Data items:
====
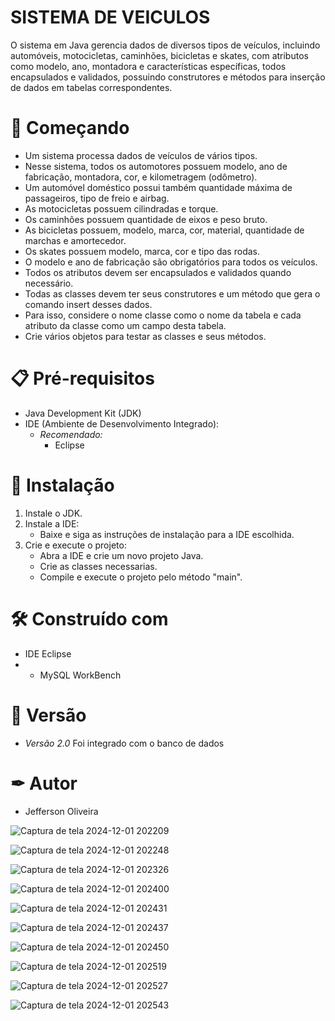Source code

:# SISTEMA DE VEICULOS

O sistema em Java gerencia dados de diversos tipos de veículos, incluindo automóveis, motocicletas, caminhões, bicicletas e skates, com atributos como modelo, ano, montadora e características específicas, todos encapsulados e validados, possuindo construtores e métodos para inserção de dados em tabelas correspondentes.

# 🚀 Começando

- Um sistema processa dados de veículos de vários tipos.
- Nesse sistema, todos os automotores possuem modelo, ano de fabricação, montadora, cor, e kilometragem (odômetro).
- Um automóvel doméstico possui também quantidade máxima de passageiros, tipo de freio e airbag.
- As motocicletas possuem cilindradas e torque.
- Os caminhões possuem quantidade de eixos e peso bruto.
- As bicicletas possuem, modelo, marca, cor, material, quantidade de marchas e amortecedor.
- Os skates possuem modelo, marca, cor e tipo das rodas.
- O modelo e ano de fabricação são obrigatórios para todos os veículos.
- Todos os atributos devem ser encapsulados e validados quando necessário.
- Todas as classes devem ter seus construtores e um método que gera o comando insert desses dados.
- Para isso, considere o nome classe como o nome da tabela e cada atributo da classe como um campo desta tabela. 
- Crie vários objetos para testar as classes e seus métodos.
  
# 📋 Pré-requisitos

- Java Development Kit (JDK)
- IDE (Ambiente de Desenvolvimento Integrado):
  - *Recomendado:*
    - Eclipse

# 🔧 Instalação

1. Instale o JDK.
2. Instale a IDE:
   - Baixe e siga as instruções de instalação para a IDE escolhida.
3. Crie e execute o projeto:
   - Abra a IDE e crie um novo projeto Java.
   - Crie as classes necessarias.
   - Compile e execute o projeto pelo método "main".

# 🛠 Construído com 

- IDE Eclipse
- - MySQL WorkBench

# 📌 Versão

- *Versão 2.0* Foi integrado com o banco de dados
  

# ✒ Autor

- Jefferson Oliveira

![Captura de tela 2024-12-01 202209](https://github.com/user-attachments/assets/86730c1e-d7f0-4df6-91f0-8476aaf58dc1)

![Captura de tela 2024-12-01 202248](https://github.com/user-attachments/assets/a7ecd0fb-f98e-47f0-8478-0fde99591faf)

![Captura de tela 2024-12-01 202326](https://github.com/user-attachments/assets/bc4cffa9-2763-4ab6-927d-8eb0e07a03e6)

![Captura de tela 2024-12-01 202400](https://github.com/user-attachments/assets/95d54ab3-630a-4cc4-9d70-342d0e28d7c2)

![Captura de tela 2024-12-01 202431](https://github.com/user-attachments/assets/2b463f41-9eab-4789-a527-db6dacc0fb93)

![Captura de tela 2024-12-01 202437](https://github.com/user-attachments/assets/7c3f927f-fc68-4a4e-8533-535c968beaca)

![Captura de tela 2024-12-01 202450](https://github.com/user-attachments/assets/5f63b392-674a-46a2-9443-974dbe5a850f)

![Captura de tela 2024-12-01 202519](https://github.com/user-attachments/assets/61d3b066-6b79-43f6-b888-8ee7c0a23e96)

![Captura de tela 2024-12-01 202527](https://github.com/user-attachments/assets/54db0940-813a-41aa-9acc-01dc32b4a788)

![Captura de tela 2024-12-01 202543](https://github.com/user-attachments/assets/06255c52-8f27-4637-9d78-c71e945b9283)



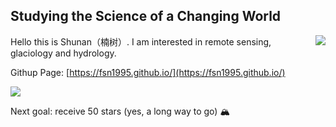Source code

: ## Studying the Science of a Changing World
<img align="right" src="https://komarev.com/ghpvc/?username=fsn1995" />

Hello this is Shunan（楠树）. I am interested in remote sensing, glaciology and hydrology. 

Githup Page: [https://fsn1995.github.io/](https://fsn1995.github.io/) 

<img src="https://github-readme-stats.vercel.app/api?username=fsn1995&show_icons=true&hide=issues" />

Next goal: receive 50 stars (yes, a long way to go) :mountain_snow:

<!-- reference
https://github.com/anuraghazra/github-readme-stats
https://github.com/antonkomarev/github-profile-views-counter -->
====
PROBLEM STATEMENT:
Transcribe all of the data above exactly; no picture belongs in the copy.

SOLUTION TO THIS PROBLEM:
Source code

:# SISTEMA DE VEICULOS

O sistema em Java gerencia dados de diversos tipos de veículos, incluindo automóveis, motocicletas, caminhões, bicicletas e skates, com atributos como modelo, ano, montadora e características específicas, todos encapsulados e validados, possuindo construtores e métodos para inserção de dados em tabelas correspondentes.

# 🚀 Começando

- Um sistema processa dados de veículos de vários tipos.
- Nesse sistema, todos os automotores possuem modelo, ano de fabricação, montadora, cor, e kilometragem (odômetro).
- Um automóvel doméstico possui também quantidade máxima de passageiros, tipo de freio e airbag.
- As motocicletas possuem cilindradas e torque.
- Os caminhões possuem quantidade de eixos e peso bruto.
- As bicicletas possuem, modelo, marca, cor, material, quantidade de marchas e amortecedor.
- Os skates possuem modelo, marca, cor e tipo das rodas.
- O modelo e ano de fabricação são obrigatórios para todos os veículos.
- Todos os atributos devem ser encapsulados e validados quando necessário.
- Todas as classes devem ter seus construtores e um método que gera o comando insert desses dados.
- Para isso, considere o nome classe como o nome da tabela e cada atributo da classe como um campo desta tabela. 
- Crie vários objetos para testar as classes e seus métodos.
  
# 📋 Pré-requisitos

- Java Development Kit (JDK)
- IDE (Ambiente de Desenvolvimento Integrado):
  - *Recomendado:*
    - Eclipse

# 🔧 Instalação

1. Instale o JDK.
2. Instale a IDE:
   - Baixe e siga as instruções de instalação para a IDE escolhida.
3. Crie e execute o projeto:
   - Abra a IDE e crie um novo projeto Java.
   - Crie as classes necessarias.
   - Compile e execute o projeto pelo método "main".

# 🛠 Construído com 

- IDE Eclipse
- - MySQL WorkBench

# 📌 Versão

- *Versão 2.0* Foi integrado com o banco de dados
  

# ✒ Autor

- Jefferson Oliveira

![Captura de tela 2024-12-01 202209](https://github.com/user-attachments/assets/86730c1e-d7f0-4df6-91f0-8476aaf58dc1)

![Captura de tela 2024-12-01 202248](https://github.com/user-attachments/assets/a7ecd0fb-f98e-47f0-8478-0fde99591faf)

![Captura de tela 2024-12-01 202326](https://github.com/user-attachments/assets/bc4cffa9-2763-4ab6-927d-8eb0e07a03e6)

![Captura de tela 2024-12-01 202400](https://github.com/user-attachments/assets/95d54ab3-630a-4cc4-9d70-342d0e28d7c2)

![Captura de tela 2024-12-01 202431](https://github.com/user-attachments/assets/2b463f41-9eab-4789-a527-db6dacc0fb93)

![Captura de tela 2024-12-01 202437](https://github.com/user-attachments/assets/7c3f927f-fc68-4a4e-8533-535c968beaca)

![Captura de tela 2024-12-01 202450](https://github.com/user-attachments/assets/5f63b392-674a-46a2-9443-974dbe5a850f)

![Captura de tela 2024-12-01 202519](https://github.com/user-attachments/assets/61d3b066-6b79-43f6-b888-8ee7c0a23e96)

![Captura de tela 2024-12-01 202527](https://github.com/user-attachments/assets/54db0940-813a-41aa-9acc-01dc32b4a788)

![Captura de tela 2024-12-01 202543](https://github.com/user-attachments/assets/06255c52-8f27-4637-9d78-c71e945b9283)



Source code

: ## Studying the Science of a Changing World
<img align="right" src="https://komarev.com/ghpvc/?username=fsn1995" />

Hello this is Shunan（楠树）. I am interested in remote sensing, glaciology and hydrology. 

Githup Page: [https://fsn1995.github.io/](https://fsn1995.github.io/) 

<img src="https://github-readme-stats.vercel.app/api?username=fsn1995&show_icons=true&hide=issues" />

Next goal: receive 50 stars (yes, a long way to go) :mountain_snow:

<!-- reference
https://github.com/anuraghazra/github-readme-stats
https://github.com/antonkomarev/github-profile-views-counter -->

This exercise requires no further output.